**** RECORDED DATA
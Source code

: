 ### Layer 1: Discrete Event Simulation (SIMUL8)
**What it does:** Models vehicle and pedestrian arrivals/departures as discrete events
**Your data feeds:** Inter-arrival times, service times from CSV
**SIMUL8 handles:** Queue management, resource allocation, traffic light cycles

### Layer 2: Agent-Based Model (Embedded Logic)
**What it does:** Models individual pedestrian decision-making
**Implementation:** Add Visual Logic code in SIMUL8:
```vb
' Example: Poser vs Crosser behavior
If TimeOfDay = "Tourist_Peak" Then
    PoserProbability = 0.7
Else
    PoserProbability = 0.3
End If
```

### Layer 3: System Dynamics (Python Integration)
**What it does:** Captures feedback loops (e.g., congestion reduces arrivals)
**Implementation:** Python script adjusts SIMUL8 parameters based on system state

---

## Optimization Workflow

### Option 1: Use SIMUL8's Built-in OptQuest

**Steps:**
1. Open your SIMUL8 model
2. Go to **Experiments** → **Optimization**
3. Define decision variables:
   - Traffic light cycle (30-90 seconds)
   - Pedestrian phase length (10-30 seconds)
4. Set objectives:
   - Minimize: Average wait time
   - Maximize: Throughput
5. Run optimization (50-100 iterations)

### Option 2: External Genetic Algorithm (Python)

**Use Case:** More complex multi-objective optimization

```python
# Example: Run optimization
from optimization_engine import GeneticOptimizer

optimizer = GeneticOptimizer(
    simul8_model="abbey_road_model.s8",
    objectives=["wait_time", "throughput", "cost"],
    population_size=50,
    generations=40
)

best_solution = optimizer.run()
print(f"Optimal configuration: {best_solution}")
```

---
********
PROBLEM DETAILS
Your response should consist of the full listing, exactly as written.

RESPONSE TO THE TASK
Source code

: ### Layer 1: Discrete Event Simulation (SIMUL8)
**What it does:** Models vehicle and pedestrian arrivals/departures as discrete events
**Your data feeds:** Inter-arrival times, service times from CSV
**SIMUL8 handles:** Queue management, resource allocation, traffic light cycles

### Layer 2: Agent-Based Model (Embedded Logic)
**What it does:** Models individual pedestrian decision-making
**Implementation:** Add Visual Logic code in SIMUL8:
```vb
' Example: Poser vs Crosser behavior
If TimeOfDay = "Tourist_Peak" Then
    PoserProbability = 0.7
Else
    PoserProbability = 0.3
End If
```

### Layer 3: System Dynamics (Python Integration)
**What it does:** Captures feedback loops (e.g., congestion reduces arrivals)
**Implementation:** Python script adjusts SIMUL8 parameters based on system state

---

## Optimization Workflow

### Option 1: Use SIMUL8's Built-in OptQuest

**Steps:**
1. Open your SIMUL8 model
2. Go to **Experiments** → **Optimization**
3. Define decision variables:
   - Traffic light cycle (30-90 seconds)
   - Pedestrian phase length (10-30 seconds)
4. Set objectives:
   - Minimize: Average wait time
   - Maximize: Throughput
5. Run optimization (50-100 iterations)

### Option 2: External Genetic Algorithm (Python)

**Use Case:** More complex multi-objective optimization

```python
# Example: Run optimization
from optimization_engine import GeneticOptimizer

optimizer = GeneticOptimizer(
    simul8_model="abbey_road_model.s8",
    objectives=["wait_time", "throughput", "cost"],
    population_size=50,
    generations=40
)

best_solution = optimizer.run()
print(f"Optimal configuration: {best_solution}")
```

---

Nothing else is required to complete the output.